Timing FOCloop w. micros();

time per iterasion:   17.8392
time per iterasion:   17.8374
time per iterasion:   17.8371
time per iterasion:   17.8372

We are now at 56.2 Khz.

Note: The timing is done by averaging 10.000 iterations. It is running closed loop using the Hardware_encoder interface on 16bit timer and velocity is obtained by another timer running System Clock (168 Mhz), capturing encoder pulses on one of the encoder inputs.

 int count = 0;
 start_ticks = micros(); 
 for (int i=0;i<10000;i++)
{
 
  // main FOC algorithm function
  motor.loopFOC();

  // Motion control function
  motor.move(target_velocity);

  commander.run();
 
  count++;

}

stop_ticks = micros(); 
elapsed_ticks = stop_ticks-start_ticks;
Serial.print("time per iterasion:   ");
Serial.println(elapsed_ticks / count, 4);

Here is the Old SFOC implementation w. -Ofast build_flag. Will try to compare the new optimized one later.

time per iterasion:   17.3991
time per iterasion:   17.3952
time per iterasion:   17.3643
time per iterasion:   17.3493

Hay,

Im puzzled to what this does? Is this the FPU optimization you mentioned?
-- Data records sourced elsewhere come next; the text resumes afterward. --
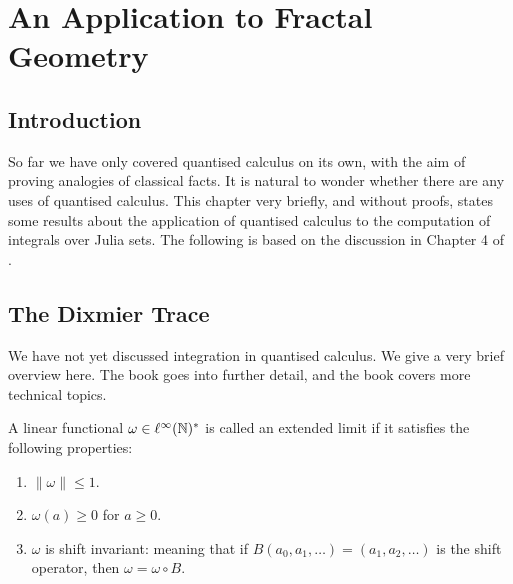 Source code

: 
\chapter{An Application to Fractal Geometry} %

\label{Applications} %



\section{Introduction}
So far we have only covered quantised calculus on its own, 
with the aim of proving analogies of classical facts. It is natural
to wonder whether there are any uses of quantised calculus. This
chapter very briefly, and without proofs, states
some results about the application of quantised calculus to the computation
of integrals over Julia sets. The following is based on the discussion 
in Chapter 4 of \cite{Connes94}.

\section{The Dixmier Trace}
We have not yet discussed integration in quantised calculus. We give
a very brief overview here. The book \cite{Connes94} goes into further
detail, and the book \cite{SingularTraces} covers more technical topics.

\begin{definition}
    A linear functional $\omega \in \ell^\infty(\mathbb{N})^*$ is called an extended
    limit if it satisfies the following properties:
    \begin{enumerate}
        \item{} $\|\omega\| \leq 1$.
        \item{} $\omega(a) \geq 0$ for $a \geq 0$.
        \item{} $\omega$ is shift invariant: meaning that if $B(a_0,a_1,\ldots) = (a_1,a_2,\ldots)$
        is the shift operator, then $\omega = \omega\circ B$.
    \end{enumerate}
\end{definition}    

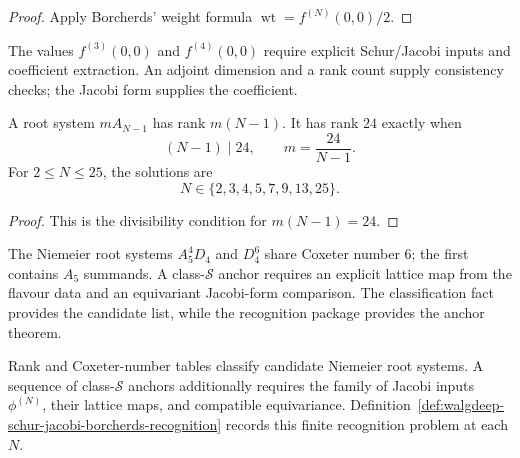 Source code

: \begin{proof}
Apply Borcherds' weight formula
\(\operatorname{wt}=f^{(N)}(0,0)/2\).
\end{proof}

\begin{remark}[The \(N=3,4\) coefficient obligation]
\label{rem:walgdeep-W17-borcherds-kN-computation}
\ClaimStatusOpen
The values \(f^{(3)}(0,0)\) and \(f^{(4)}(0,0)\) require explicit
Schur/Jacobi inputs and coefficient extraction.  An adjoint
dimension and a rank count supply consistency checks; the Jacobi
form supplies the coefficient.
\end{remark}

\begin{theorem}
\label{thm:walgdeep-divisor-rule}
\ClaimStatusProvedHere
A root system \(mA_{N-1}\) has rank \(m(N-1)\).  It has rank \(24\)
exactly when
\[
(N-1)\mid24,\qquad m=\frac{24}{N-1}.
\]
For \(2\le N\le25\), the solutions are
\[
N\in\{2,3,4,5,7,9,13,25\}.
\]
\end{theorem}

\begin{proof}
This is the divisibility condition for \(m(N-1)=24\).
\end{proof}

\begin{remark}
\label{rem:walgdeep-W18-6D4-reanchoring}
\label{thm:walgdeep-N6-reanchoring}
\label{thm:walgdeep-N6-reanchor-A5-4-D4}
\ClaimStatusOpen
The Niemeier root systems \(A_5^4D_4\) and \(D_4^6\) share Coxeter
number \(6\); the first contains \(A_5\) summands.  A class-\(\mathcal
S\) anchor requires an explicit lattice map from the flavour data and
an equivariant Jacobi-form comparison.  The classification fact
provides the candidate list, while the recognition package provides
the anchor theorem.
\end{remark}

\begin{remark}
\label{thm:walgdeep-N7-N8-re-anchor}
\label{thm:walgdeep-substitute-anchors}
\label{rem:walgdeep-substitute-anchors}
\label{rem:walgdeep-coxeter-void-regime}
\ClaimStatusOpen
Rank and Coxeter-number tables classify candidate Niemeier root
systems.  A sequence of class-\(\mathcal S\) anchors additionally
requires the family of Jacobi inputs \(\phi^{(N)}\), their lattice
maps, and compatible equivariance.  Definition~\ref{def:walgdeep-schur-jacobi-borcherds-recognition}
records this finite recognition problem at each \(N\).
\end{remark}

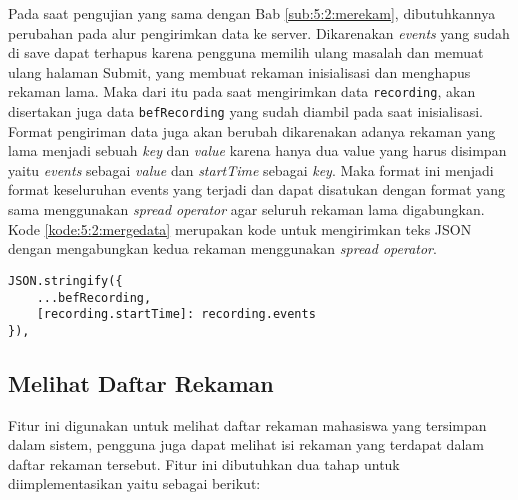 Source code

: Pada saat pengujian yang sama dengan Bab \ref{sub:5:2:merekam}, dibutuhkannya perubahan pada alur pengirimkan data ke server. Dikarenakan \textit{events} yang sudah di save dapat terhapus karena pengguna memilih ulang masalah dan memuat ulang halaman Submit, yang membuat rekaman inisialisasi dan menghapus rekaman lama. Maka dari itu pada saat mengirimkan data \verb|recording|, akan disertakan juga data \verb|befRecording| yang sudah diambil pada saat inisialisasi. Format pengiriman data juga akan berubah dikarenakan adanya rekaman yang lama menjadi sebuah \textit{key} dan \textit{value} karena hanya dua value yang harus disimpan yaitu \textit{events} sebagai \textit{value} dan \textit{startTime} sebagai \textit{key}. Maka format ini menjadi format keseluruhan events yang terjadi dan dapat disatukan dengan format yang sama menggunakan \textit{spread operator} agar seluruh rekaman lama digabungkan. Kode \ref{kode:5:2:mergedata} merupakan kode untuk mengirimkan teks JSON dengan mengabungkan kedua rekaman menggunakan \textit{spread operator}.

\begin{lstlisting}[caption={\textit{object callback function}}, label={kode:5:2:mergedata}]
JSON.stringify({
    ...befRecording,
    [recording.startTime]: recording.events
}),
\end{lstlisting}

\subsection{Melihat Daftar Rekaman}

Fitur ini digunakan untuk melihat daftar rekaman mahasiswa yang tersimpan dalam sistem, pengguna juga dapat melihat isi rekaman yang terdapat dalam daftar rekaman tersebut. Fitur ini dibutuhkan dua tahap untuk diimplementasikan yaitu sebagai berikut:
It looks like this is just for enabling peripherals. [66.1]
https://www.st.com/resource/en/user_manual/um2570-description-of-stm32g4-hal-and-lowlayer-drivers--stmicroelectronics.pdf

Something not right with your conversion to q31_t

This works:

// convert angle flot to CORDICq31 format
  uint32_t angle31 = (uint32_t)(angle2 * (1UL << 31) / (1.0f * PI));

I like the rest though. Now the wrapping is seemingly not needed. Perhaps using the CORDIC COSINUS mode ?

Awesome!

time per iterasion:   16.9273
time per iterasion:   16.9274
time per iterasion:   16.8856
time per iterasion:   16.8800

As @VIPQualityPost mentions, it’s the header file with all the STM32G4 family memory mapped peripherals. In the STM32 world, every peripheral is memory mapped to a specific address. To access its registers, you read and write from the right memory address. That would get confusing really quickly, so the header file assigns mnemonics to peripherals and registers. I needed that file to enable the CORDIC clock (i.e. enable it, by default most peripherals are in disabled mode at boot) and to be able to have CORDIC>RDATA

Im converting my CNC build to PNP. I know total overkill. The goal is to make it fast to switch between PNP and CNC.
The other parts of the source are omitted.